The dangerous fire season 2013 is well under way with dozens of large fires burning across the West driving people from their neighborhoods and reducing their homes to ashes. However, a critical ally in the mission to protect homes and communities throughout Nevada and the Lake Tahoe Basin is noticeably absent. One of this nation’s most effective community protection organizations, the Nevada Fire Safe Council, is nowhere to be seen. What happened?

With enthusiastic support of firefighting and emergency personnel, the Nevada Fire Safe Council was created in 1999 to bring citizens into a working partnership to achieve both enhanced community protection and firefighter safety. For well over a decade, the Nevada Fire Safe Council organized over 5,000 volunteers in 135 community chapters to increase defensible space and create thousands of acres of fuel breaks where firefighters could aggressively, but safely fight the flames. In national and international conferences the Nevada Fire Safe Council was repeatedly hailed as the model for unparalleled accomplishment in the arena of community protection.

In the summer 2011 a federal investigation into a fallacious complaint inadvertently revealed missteps in the council’s management of grant funds. Upon notification, the council’s volunteer board of directors took immediate action to address the financial tracking and control deficiencies. Follow-up investigations by no less than 15 federal agents relentlessly rifled through every financial document and file never finding anything other than a lack of adherence to the complexity of federal rules and procedures. No money was found to be missing. During these repetitious inquiries the council’s citizen volunteers responded to every question and fulfilled every demand for information. Every dollar received by the council was spent to advance the mission of community protection. However, final reports did reveal inadequate oversight and a lack of proper control on the part of the federal agencies that actually facilitated the errors and made the agencies complicit in the failings of the council.
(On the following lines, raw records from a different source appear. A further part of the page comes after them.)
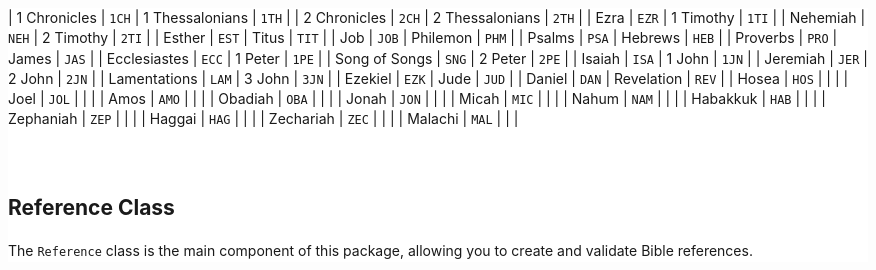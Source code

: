 | 1 Chronicles         | `1CH` | 1 Thessalonians      | `1TH` |
| 2 Chronicles         | `2CH` | 2 Thessalonians      | `2TH` |
| Ezra                 | `EZR` | 1 Timothy            | `1TI` |
| Nehemiah             | `NEH` | 2 Timothy            | `2TI` |
| Esther               | `EST` | Titus                | `TIT` |
| Job                  | `JOB` | Philemon             | `PHM` |
| Psalms               | `PSA` | Hebrews              | `HEB` |
| Proverbs             | `PRO` | James                | `JAS` |
| Ecclesiastes         | `ECC` | 1 Peter              | `1PE` |
| Song of Songs        | `SNG` | 2 Peter              | `2PE` |
| Isaiah               | `ISA` | 1 John               | `1JN` |
| Jeremiah             | `JER` | 2 John               | `2JN` |
| Lamentations         | `LAM` | 3 John               | `3JN` |
| Ezekiel              | `EZK` | Jude                 | `JUD` |
| Daniel               | `DAN` | Revelation           | `REV` |
| Hosea                | `HOS` |                      |       |
| Joel                 | `JOL` |                      |       |
| Amos                 | `AMO` |                      |       |
| Obadiah              | `OBA` |                      |       |
| Jonah                | `JON` |                      |       |
| Micah                | `MIC` |                      |       |
| Nahum                | `NAM` |                      |       |
| Habakkuk             | `HAB` |                      |       |
| Zephaniah            | `ZEP` |                      |       |
| Haggai               | `HAG` |                      |       |
| Zechariah            | `ZEC` |                      |       |
| Malachi              | `MAL` |                      |       |

<br/>


## Reference Class
The `Reference` class is the main component of this package, allowing you to
create and validate Bible references.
Both the Nevada State office of the Bureau of Land Management and the U.S. Forest Service office at Lake Tahoe reacted to the investigations by refusing to release approved funds resulting in financial starvation and a filing for bankruptcy as the coup-de-grace for the Fire Safe Council. Refusal to release funds also stranded 51 contractors with $3.4 million in unpaid, legitimate invoices. Many of these contractors represent small companies that in turn, were forced into bankruptcy. Unpaid invoices causing continuing hardship were also held by fire districts forcing a reduction firefighting capacity.

Both the BLM and the US Forest Service failed to honor their commitments to preserve the Council and its network of community leaders and dedicated citizen volunteers. Reasonable people freed from bureaucratic fetters with a common mission to protect communities could have reached a workable solution. Bankruptcy proceedings are now stalled after incessant delays. Nevada’s congressional delegation tried to help but to no avail. It is very sad that the Gordian knot consisting of finger pointing and a tortuous web of rules and regulations took precedent over community safety. Nevada has lost its highly acclaimed and singularly successful grass roots preemptive firefighting entity. Evidently the Nevada Fire Safe Council’s extraordinary record of success was not deemed worthy of an effort to untie the knot.

Elwood L. Miller was the executive director of the Nevada Fire Safe Council from January 2002 until April 2005.